M. Hendriksen, Nexus : «L’Afrique reste un marché compliqué, à multi-facettes»
Martin Hendriksen, vice-président du développement Afrique de Nexus Automotive International, décrit pour Zepros les complexités et potentiel des marchés du continent Africain.
Peut-on parler d’un marché africain ?
Martin Hendriksen : Le marché n’est pas uniformisé en Afrique. Chaque pays, chaque région et parfois chaque ville évoluent sur une échelle différente. Et si l’on regarde ce continent à l’aune des opportunités de business, huit à neuf pays pèsent pour 80 % du PIB du continent, principalement tiré par l’Afrique du Sud, l’Algérie (avec un business automobile quasiment à l’arrêt entre 2019 et le printemps 2023), l’Égypte et le Nigeria. Il n’y a pas de cohérence entre les différents marchés. Un pays comme le Nigeria, gros producteur de pétrole, affiche cependant un faible PIB par habitant et un taux de motorisation très faible (56 véhicules pour 1 000 habitants). À comparer à l’Afrique du Sud, qui a peu ou prou la même population mais un taux de motorisation plus élevé (173 véhicules pour 1 000 habitants). De fait, l’Afrique du
Sud reste une sorte d’anomalie sur le continent ! Avec une économie solide, un important parc de véhicules, une industrie assez mature, avec une structure de marché proche des pays occidentaux. Reste que partout en Afrique, on peut aussi trouver des acteurs performants. Exemple : AutoXpress au Kenya, un membre de la communauté Nexus, anime un réseau de 60 centres de montage auto qui a le niveau de compétences de gestion pour réussir et être à l’aise ailleurs dans le monde.

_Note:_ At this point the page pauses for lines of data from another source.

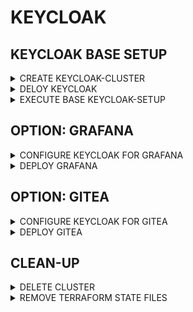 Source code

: # KEYCLOAK

## KEYCLOAK BASE SETUP

<details><summary>CREATE KEYCLOAK-CLUSTER</summary>

```bash
# TASKFILE
task create-kind-cluster

# MANUAL
KUBECONFIG_PATH=~/.kube/keycloak-cluster

mkdir -p ~/.kube || true

kind create cluster \
--config keycloak-cluster.yaml \
--kubeconfig ${KUBECONFIG_PATH}
```

```bash
# COMMECT
KUBECONFIG_PATH=~/.kube/keycloak-cluster
export KUBECONFIG=${KUBECONFIG_PATH}
kubectl get nodes
```

</details>

<details><summary>DELOY KEYCLOAK</summary>

```bash
export KEYCLOAK_ADMIN_PASSWORD=$(gum input --placeholder="Enter keycloak password") # pragma: allowlist secret
echo $KEYCLOAK_ADMIN_PASSWORD # pragma: allowlist secret

#export HELMFILE_CACHE_HOME=/tmp/helm-cache-keycloak
helmfile apply -f keycloak.yaml

kubectl wait --for=condition=ready pod --all -n keycloak --timeout=300s
```

</details>

<details><summary>EXECUTE BASE KEYCLOAK-SETUP</summary>

```bash
cd base

# INITIAL PW FOR KEYCLOAK USERS
INITIAL_PASSWORD=$(date +%s | sha256sum | base64 | head -c 15)
echo ${INITIAL_PASSWORD}

VARS_FOLER=/tmp/platform-engineering-showcase/keycloak
VARS_NAME=terraform.tfvars.json

# EXAMPLE VARS FILE - COULD BE CHANGED
mkdir -p ${VARS_FOLER}

cat <<EOF > ${VARS_FOLER}/${VARS_NAME}
{
  "realm_groups": ["apps-admin"],
  "users": [
    {
      "username": "carlo",
      "first_name": "Carlo",
      "last_name": "Coxx",
      "email": "carlo.coxx@example.com",
      "initial_password": {
        "value": "${INITIAL_PASSWORD}$",
        "temporary": false
      },
      "groups": ["apps-admin"]
    },
    {
      "username": "admin",
      "initial_password": {
        "value": "${INITIAL_PASSWORD}$",
        "temporary": false
      },
      "groups": ["apps-admin"]
    }
  ]
}
EOF

export TF_VAR_keycloak_client_id="admin-cli"
export TF_VAR_keycloak_username="admin"
export TF_VAR_keycloak_password=${KEYCLOAK_ADMIN_PASSWORD}
# SET/FROM KEYCLOAK DEPLOYMENT STEP
export TF_VAR_keycloak_url="http://$(hostname -f):31634"
export TF_VAR_keycloak_realm="master"
export TF_VAR_realm_name="apps"

export KUBE_CONFIG_PATH=${KUBECONFIG_PATH}
terraform init --upgrade
terraform apply --auto-approve -var-file=${VARS_FOLER}/${VARS_NAME}

cd -
```

</details>

## OPTION: GRAFANA

<details><summary>CONFIGURE KEYCLOAK FOR GRAFANA</summary>

```bash
cd grafana/config

export TF_VAR_keycloak_client_id="admin-cli"
export TF_VAR_keycloak_username="admin"
export TF_VAR_keycloak_password=${KEYCLOAK_ADMIN_PASSWORD} # SET/FROM KEYCLOAK DEPLOYMENT STEP
export TF_VAR_keycloak_url="http://$(hostname -f):31634"
export TF_VAR_keycloak_realm="master"
export TF_VAR_realm_name="apps"
export TF_VAR_grafana_url="http://$(hostname -f):31633"

export KUBE_CONFIG_PATH=${KUBECONFIG_PATH}
terraform init --upgrade
terraform apply --auto-approve

export GRAFANA_CLIENT_SECRET=$(terraform output --json | jq -r '.grafana_client_secret.value')
echo ${GRAFANA_CLIENT_SECRET}

echo Check Keycloak: http://$(hostname -f):31634

cd -
```

</details>

<details><summary>DEPLOY GRAFANA</summary>

```bash
# DEPLOY
export KIND_HOST=$(hostname -f)
helmfile apply -f grafana/deploy/grafana.yaml

# ADD CLIENT SECRET
kubectl -n observability patch cm grafana-deployment \
  --type merge \
  -p "$(kubectl -n observability get cm grafana-deployment -o json \
    | jq ".data[\"grafana.ini\"] |= ( sub(\"client_id = grafana\"; \"client_id = grafana\nclient_secret = ${GRAFANA_CLIENT_SECRET}\") )")"

kubectl -n grafana get cm grafana-deployment -n observability -o yaml

# RESTART
kubectl delete po --all -n observability

echo Check Grafana: http://$(hostname -f):31633

# OPTIONAL OUTPUT: LOGOUT ADDRESS (FOR TESTING)
echo http://$(hostname -f):31634/realms/apps/protocol/openid-connect/logout?redirect_uri=http:/$(hostname -f):31633/

cd -
```

</details>

## OPTION: GITEA

<details><summary>CONFIGURE KEYCLOAK FOR GITEA</summary>

```bash
cd gitea/config

export TF_VAR_keycloak_client_id="admin-cli"
export TF_VAR_keycloak_username="admin"
export TF_VAR_keycloak_password=${KEYCLOAK_ADMIN_PASSWORD} # SET/FROM KEYCLOAK DEPLOYMENT STEP
export TF_VAR_keycloak_url="http://localhost:31634"
export TF_VAR_keycloak_realm="master"
export TF_VAR_realm_name="apps"
export TF_VAR_gitea_url="http://$(hostname -f):31635"

terraform init --upgrade
terraform apply --auto-approve

export GITEA_CLIENT_SECRET=$(terraform output --json | jq -r '.gitea_client_secret.value')
echo ${GITEA_CLIENT_SECRET}

cd -
```

</details>

<details><summary>DEPLOY GITEA</summary>

```bash
export KIND_HOST=$(hostname -f)
helmfile apply -f gitea/deploy/gitea.yaml

echo Check Gitea: http://$(hostname -f):31635

echo http://$(hostname -f):31634/realms/apps/protocol/openid-connect/logout?redirect_uri=http:/$(hostname -f):31635/
```

</details>

## CLEAN-UP

<details><summary>DELETE CLUSTER</summary>

```bash
kind delete clusters keycloak-cluster
```

</details>

<details><summary>REMOVE TERRAFORM STATE FILES</summary>

```bash
# BASE
rm -rf base/.terraform*
rm -rf base/terraform*

# GRAFANA
rm -rf grafana/config/.terraform*
rm -rf grafana/config/terraform*

# GITEA
rm -rf gitea/config/.terraform*
rm -rf gitea/config/terraform*
```

</details>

Les enseignes africaines réussissent-elles à dépasser les frontières de leur pays d’origine pour s’installer chez les voisins ?

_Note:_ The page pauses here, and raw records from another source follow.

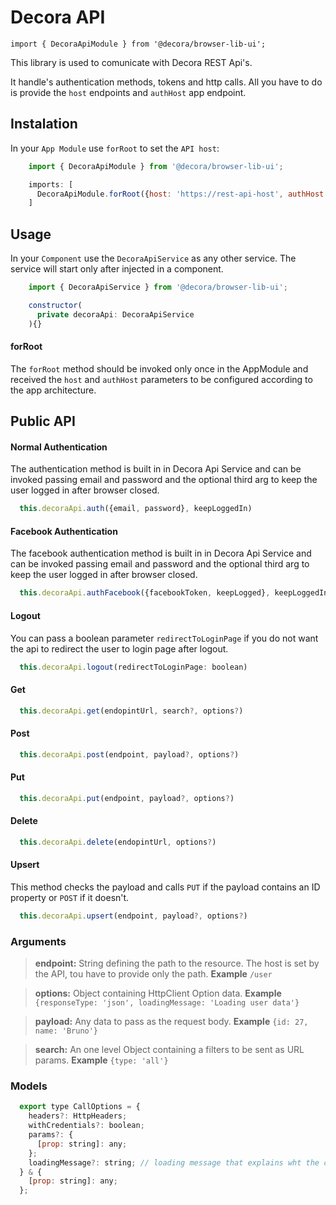 # Decora API

`import { DecoraApiModule } from '@decora/browser-lib-ui';`

This library is used to comunicate with Decora REST Api's.

It handle's authentication methods, tokens and http calls. All you have to do is provide the `host` endpoints and `authHost` app endpoint.

## Instalation

In your `App Module` use `forRoot` to set the `API host`:

```javascript
    import { DecoraApiModule } from '@decora/browser-lib-ui';

    imports: [
      DecoraApiModule.forRoot({host: 'https://rest-api-host', authHost: 'http://auth-app-host'}),
    ]
```

## Usage

In your `Component` use the `DecoraApiService` as any other service. The service will start only after injected in a component.

```javascript
    import { DecoraApiService } from '@decora/browser-lib-ui';

    constructor(
      private decoraApi: DecoraApiService
    ){}
```

#### forRoot
The `forRoot` method should be invoked only once in the AppModule and received the `host` and `authHost` parameters to be configured according to the app architecture.

## Public API

#### Normal Authentication
The authentication method is built in in Decora Api Service and can be invoked passing email and password and the optional third arg to keep the user logged in after browser closed.

```javascript
  this.decoraApi.auth({email, password}, keepLoggedIn)
```


#### Facebook Authentication
The facebook authentication method is built in in Decora Api Service and can be invoked passing email and password and the optional third arg to keep the user logged in after browser closed.

```javascript
  this.decoraApi.authFacebook({facebookToken, keepLogged}, keepLoggedIn)
```

#### Logout
You can pass a boolean parameter `redirectToLoginPage` if you do not want the api to redirect the user to login page after logout.

```javascript
  this.decoraApi.logout(redirectToLoginPage: boolean)
```

#### Get
```javascript
  this.decoraApi.get(endopintUrl, search?, options?)
```

#### Post
```javascript
  this.decoraApi.post(endpoint, payload?, options?)
```

#### Put
```javascript
  this.decoraApi.put(endpoint, payload?, options?)
```

#### Delete
```javascript
  this.decoraApi.delete(endopintUrl, options?)
```

#### Upsert
This method checks the payload and calls `PUT` if the payload contains an ID property or `POST` if it doesn't.

```javascript
  this.decoraApi.upsert(endpoint, payload?, options?)
```


### Arguments
> **endpoint:** String defining the path to the resource. The host is set by the API, tou have to provide only the path. **Example** `/user`

> **options:** Object containing HttpClient Option data. **Example** `{responseType: 'json', loadingMessage: 'Loading user data'}`

> **payload:** Any data to pass as the request body. **Example** `{id: 27, name: 'Bruno'}`

> **search:** An one level Object containing a filters to be sent as URL params. **Example** `{type: 'all'}`


### Models

```javascript
  export type CallOptions = {
    headers?: HttpHeaders;
    withCredentials?: boolean;
    params?: {
      [prop: string]: any;
    };
    loadingMessage?: string; // loading message that explains wht the call is responsible for
  } & {
    [prop: string]: any;
  };
```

M.H. : En général,il n’y a pas d’enseigne développée en Afrique qui a réussi à s’exporter. Certains réseaux d’Afrique du Sud ont tenté de s’installer en Australie, mais sans beaucoup de succès. Et bien sûr le Kényan AutoXpress qui a ouvert des sites en Tanzanie , au Rwanda et en Ouganda. Mais cette enseigne reste l’exception.

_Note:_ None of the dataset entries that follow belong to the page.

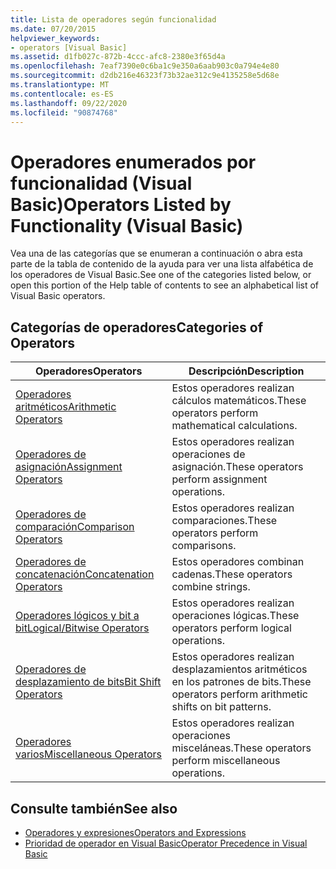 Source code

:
 ```yaml
---
title: Lista de operadores según funcionalidad
ms.date: 07/20/2015
helpviewer_keywords:
- operators [Visual Basic]
ms.assetid: d1fb027c-872b-4ccc-afc8-2380e3f65d4a
ms.openlocfilehash: 7eaf7390e0c6ba1c9e350a6aab903c0a794e4e80
ms.sourcegitcommit: d2db216e46323f73b32ae312c9e4135258e5d68e
ms.translationtype: MT
ms.contentlocale: es-ES
ms.lasthandoff: 09/22/2020
ms.locfileid: "90874768"
---
```

# <a name="operators-listed-by-functionality-visual-basic"></a><span data-ttu-id="70b8a-102">Operadores enumerados por funcionalidad (Visual Basic)</span><span class="sxs-lookup"><span data-stu-id="70b8a-102">Operators Listed by Functionality (Visual Basic)</span></span>

<span data-ttu-id="70b8a-103">Vea una de las categorías que se enumeran a continuación o abra esta parte de la tabla de contenido de la ayuda para ver una lista alfabética de los operadores de Visual Basic.</span><span class="sxs-lookup"><span data-stu-id="70b8a-103">See one of the categories listed below, or open this portion of the Help table of contents to see an alphabetical list of Visual Basic operators.</span></span>  
  
## <a name="categories-of-operators"></a><span data-ttu-id="70b8a-104">Categorías de operadores</span><span class="sxs-lookup"><span data-stu-id="70b8a-104">Categories of Operators</span></span>  
  
|<span data-ttu-id="70b8a-105">Operadores</span><span class="sxs-lookup"><span data-stu-id="70b8a-105">Operators</span></span>|<span data-ttu-id="70b8a-106">Descripción</span><span class="sxs-lookup"><span data-stu-id="70b8a-106">Description</span></span>|  
|---------------|-----------------|  
|[<span data-ttu-id="70b8a-107">Operadores aritméticos</span><span class="sxs-lookup"><span data-stu-id="70b8a-107">Arithmetic Operators</span></span>](arithmetic-operators.md)|<span data-ttu-id="70b8a-108">Estos operadores realizan cálculos matemáticos.</span><span class="sxs-lookup"><span data-stu-id="70b8a-108">These operators perform mathematical calculations.</span></span>|  
|[<span data-ttu-id="70b8a-109">Operadores de asignación</span><span class="sxs-lookup"><span data-stu-id="70b8a-109">Assignment Operators</span></span>](assignment-operators.md)|<span data-ttu-id="70b8a-110">Estos operadores realizan operaciones de asignación.</span><span class="sxs-lookup"><span data-stu-id="70b8a-110">These operators perform assignment operations.</span></span>|  
|[<span data-ttu-id="70b8a-111">Operadores de comparación</span><span class="sxs-lookup"><span data-stu-id="70b8a-111">Comparison Operators</span></span>](comparison-operators.md)|<span data-ttu-id="70b8a-112">Estos operadores realizan comparaciones.</span><span class="sxs-lookup"><span data-stu-id="70b8a-112">These operators perform comparisons.</span></span>|  
|[<span data-ttu-id="70b8a-113">Operadores de concatenación</span><span class="sxs-lookup"><span data-stu-id="70b8a-113">Concatenation Operators</span></span>](concatenation-operators.md)|<span data-ttu-id="70b8a-114">Estos operadores combinan cadenas.</span><span class="sxs-lookup"><span data-stu-id="70b8a-114">These operators combine strings.</span></span>|  
|[<span data-ttu-id="70b8a-115">Operadores lógicos y bit a bit</span><span class="sxs-lookup"><span data-stu-id="70b8a-115">Logical/Bitwise Operators</span></span>](logical-bitwise-operators.md)|<span data-ttu-id="70b8a-116">Estos operadores realizan operaciones lógicas.</span><span class="sxs-lookup"><span data-stu-id="70b8a-116">These operators perform logical operations.</span></span>|  
|[<span data-ttu-id="70b8a-117">Operadores de desplazamiento de bits</span><span class="sxs-lookup"><span data-stu-id="70b8a-117">Bit Shift Operators</span></span>](bit-shift-operators.md)|<span data-ttu-id="70b8a-118">Estos operadores realizan desplazamientos aritméticos en los patrones de bits.</span><span class="sxs-lookup"><span data-stu-id="70b8a-118">These operators perform arithmetic shifts on bit patterns.</span></span>|  
|[<span data-ttu-id="70b8a-119">Operadores varios</span><span class="sxs-lookup"><span data-stu-id="70b8a-119">Miscellaneous Operators</span></span>](miscellaneous-operators.md)|<span data-ttu-id="70b8a-120">Estos operadores realizan operaciones misceláneas.</span><span class="sxs-lookup"><span data-stu-id="70b8a-120">These operators perform miscellaneous operations.</span></span>|  
  
## <a name="see-also"></a><span data-ttu-id="70b8a-121">Consulte también</span><span class="sxs-lookup"><span data-stu-id="70b8a-121">See also</span></span>

- [<span data-ttu-id="70b8a-122">Operadores y expresiones</span><span class="sxs-lookup"><span data-stu-id="70b8a-122">Operators and Expressions</span></span>](../../programming-guide/language-features/operators-and-expressions/index.md)
- [<span data-ttu-id="70b8a-123">Prioridad de operador en Visual Basic</span><span class="sxs-lookup"><span data-stu-id="70b8a-123">Operator Precedence in Visual Basic</span></span>](operator-precedence.md)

Et des réseaux non-africains implantés sur le continent ?
M. H. : Dans les pays francophones, certains réseaux français sont présents. De même, des acteurs du Moyen-Orient disposent d’implantations en Afrique, d’un réseau de succursales, mais pour répondre à des besoins très spécifiques. En fait, il s’agit en général juste d’implanter un point de distribution, un entrepôt, mais sans réelle stratégie de déploiement.
Il n’y a donc pas de mouvements d’expansion-consolidation ?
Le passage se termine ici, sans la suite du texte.